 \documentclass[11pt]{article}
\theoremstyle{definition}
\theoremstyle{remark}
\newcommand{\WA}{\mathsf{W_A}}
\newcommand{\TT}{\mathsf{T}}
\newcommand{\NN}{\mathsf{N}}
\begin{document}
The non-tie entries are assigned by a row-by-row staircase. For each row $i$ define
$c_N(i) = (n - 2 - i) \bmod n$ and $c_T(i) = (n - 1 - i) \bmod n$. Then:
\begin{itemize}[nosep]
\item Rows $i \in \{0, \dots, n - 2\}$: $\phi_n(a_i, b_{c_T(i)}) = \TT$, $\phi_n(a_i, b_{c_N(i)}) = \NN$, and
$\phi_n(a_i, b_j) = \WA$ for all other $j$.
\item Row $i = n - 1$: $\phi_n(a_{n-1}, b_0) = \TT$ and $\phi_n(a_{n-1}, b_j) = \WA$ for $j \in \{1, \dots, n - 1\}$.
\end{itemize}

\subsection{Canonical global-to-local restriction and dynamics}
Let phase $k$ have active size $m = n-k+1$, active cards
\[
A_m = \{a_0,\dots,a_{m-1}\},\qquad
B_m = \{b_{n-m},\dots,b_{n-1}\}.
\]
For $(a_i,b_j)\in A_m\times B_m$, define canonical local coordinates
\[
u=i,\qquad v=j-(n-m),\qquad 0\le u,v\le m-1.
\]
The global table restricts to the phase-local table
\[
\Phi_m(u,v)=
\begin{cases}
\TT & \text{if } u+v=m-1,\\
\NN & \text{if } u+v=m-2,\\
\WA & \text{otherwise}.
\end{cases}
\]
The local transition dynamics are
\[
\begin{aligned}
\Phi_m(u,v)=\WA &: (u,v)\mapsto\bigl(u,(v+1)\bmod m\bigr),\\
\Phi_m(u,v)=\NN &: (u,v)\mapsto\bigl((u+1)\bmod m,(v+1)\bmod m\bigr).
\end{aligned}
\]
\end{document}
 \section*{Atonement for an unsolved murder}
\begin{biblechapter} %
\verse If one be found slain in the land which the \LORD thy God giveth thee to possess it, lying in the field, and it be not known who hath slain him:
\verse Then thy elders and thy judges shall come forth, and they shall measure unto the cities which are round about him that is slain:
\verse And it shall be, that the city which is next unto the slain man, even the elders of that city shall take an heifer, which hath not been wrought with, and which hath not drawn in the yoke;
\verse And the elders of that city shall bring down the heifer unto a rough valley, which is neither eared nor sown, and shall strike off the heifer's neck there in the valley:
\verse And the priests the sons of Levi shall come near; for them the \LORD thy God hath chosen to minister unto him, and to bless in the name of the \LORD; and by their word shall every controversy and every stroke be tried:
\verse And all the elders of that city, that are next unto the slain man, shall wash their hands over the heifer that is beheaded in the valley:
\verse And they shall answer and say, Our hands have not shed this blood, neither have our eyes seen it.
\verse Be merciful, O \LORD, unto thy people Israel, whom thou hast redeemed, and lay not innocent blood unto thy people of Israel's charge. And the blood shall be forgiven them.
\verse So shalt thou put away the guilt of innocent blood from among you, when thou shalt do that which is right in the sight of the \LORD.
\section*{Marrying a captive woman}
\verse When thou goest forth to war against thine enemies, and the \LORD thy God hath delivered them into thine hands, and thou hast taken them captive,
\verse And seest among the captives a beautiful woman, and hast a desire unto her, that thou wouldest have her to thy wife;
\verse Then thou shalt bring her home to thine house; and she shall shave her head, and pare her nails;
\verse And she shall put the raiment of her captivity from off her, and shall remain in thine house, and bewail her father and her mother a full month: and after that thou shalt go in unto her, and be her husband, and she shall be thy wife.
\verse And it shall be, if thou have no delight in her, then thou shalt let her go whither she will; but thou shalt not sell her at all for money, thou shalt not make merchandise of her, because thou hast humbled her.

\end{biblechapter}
==========
| What needs to be done |
Your answer should consist of every line from the entries that holds "global".

| Solution |
\subsection{Canonical global-to-local restriction and dynamics}
The global table restricts to the phase-local table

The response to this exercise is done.